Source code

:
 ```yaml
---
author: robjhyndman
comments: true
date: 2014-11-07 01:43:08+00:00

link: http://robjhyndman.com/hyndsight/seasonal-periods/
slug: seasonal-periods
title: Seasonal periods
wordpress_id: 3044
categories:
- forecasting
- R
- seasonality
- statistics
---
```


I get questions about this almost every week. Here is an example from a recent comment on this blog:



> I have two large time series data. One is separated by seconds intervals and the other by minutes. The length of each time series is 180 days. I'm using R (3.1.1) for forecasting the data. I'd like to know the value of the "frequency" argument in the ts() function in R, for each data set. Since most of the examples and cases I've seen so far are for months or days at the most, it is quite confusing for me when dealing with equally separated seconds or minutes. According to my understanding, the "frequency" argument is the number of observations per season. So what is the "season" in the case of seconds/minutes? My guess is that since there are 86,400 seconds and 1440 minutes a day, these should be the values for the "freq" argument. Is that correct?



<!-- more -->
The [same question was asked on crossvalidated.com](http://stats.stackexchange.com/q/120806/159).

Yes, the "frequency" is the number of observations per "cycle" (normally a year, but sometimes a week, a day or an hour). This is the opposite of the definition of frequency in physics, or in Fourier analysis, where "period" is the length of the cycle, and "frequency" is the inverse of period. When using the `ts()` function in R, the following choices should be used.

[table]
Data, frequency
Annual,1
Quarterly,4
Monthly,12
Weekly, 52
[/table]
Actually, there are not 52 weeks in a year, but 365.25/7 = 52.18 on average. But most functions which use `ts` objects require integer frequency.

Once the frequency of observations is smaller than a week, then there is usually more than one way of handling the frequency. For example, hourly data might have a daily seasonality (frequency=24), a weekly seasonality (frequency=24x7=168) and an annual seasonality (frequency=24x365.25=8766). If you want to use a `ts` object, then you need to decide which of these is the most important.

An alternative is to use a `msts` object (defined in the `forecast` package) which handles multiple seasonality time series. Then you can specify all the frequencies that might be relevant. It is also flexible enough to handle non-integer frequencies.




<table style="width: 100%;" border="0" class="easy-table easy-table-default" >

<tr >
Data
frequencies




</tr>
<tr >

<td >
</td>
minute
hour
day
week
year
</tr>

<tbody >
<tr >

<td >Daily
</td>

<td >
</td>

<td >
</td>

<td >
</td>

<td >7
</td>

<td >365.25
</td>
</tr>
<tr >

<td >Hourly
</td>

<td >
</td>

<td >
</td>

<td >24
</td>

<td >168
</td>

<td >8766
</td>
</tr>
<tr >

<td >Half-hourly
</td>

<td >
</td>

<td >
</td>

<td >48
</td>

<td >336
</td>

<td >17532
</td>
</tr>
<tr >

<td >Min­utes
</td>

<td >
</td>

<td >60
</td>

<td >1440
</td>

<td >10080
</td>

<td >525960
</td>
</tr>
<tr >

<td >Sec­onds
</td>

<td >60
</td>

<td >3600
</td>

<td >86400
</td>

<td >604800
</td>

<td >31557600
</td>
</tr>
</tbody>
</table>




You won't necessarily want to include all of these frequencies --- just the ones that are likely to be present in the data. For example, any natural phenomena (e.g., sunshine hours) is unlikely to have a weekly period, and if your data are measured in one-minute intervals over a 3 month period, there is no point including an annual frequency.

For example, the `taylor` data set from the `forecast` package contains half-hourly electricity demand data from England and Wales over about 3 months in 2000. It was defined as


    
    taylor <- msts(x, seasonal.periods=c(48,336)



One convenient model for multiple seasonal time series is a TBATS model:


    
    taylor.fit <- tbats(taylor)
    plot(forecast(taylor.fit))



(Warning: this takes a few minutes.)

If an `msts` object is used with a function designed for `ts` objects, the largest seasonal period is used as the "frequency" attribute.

════════════════════

[What is being asked]
Go through the material and copy each line that contains "from".

[Response to the task]
I get questions about this almost every week. Here is an example from a recent comment on this blog:
For example, the `taylor` data set from the `forecast` package contains half-hourly electricity demand data from England and Wales over about 3 months in 2000. It was defined as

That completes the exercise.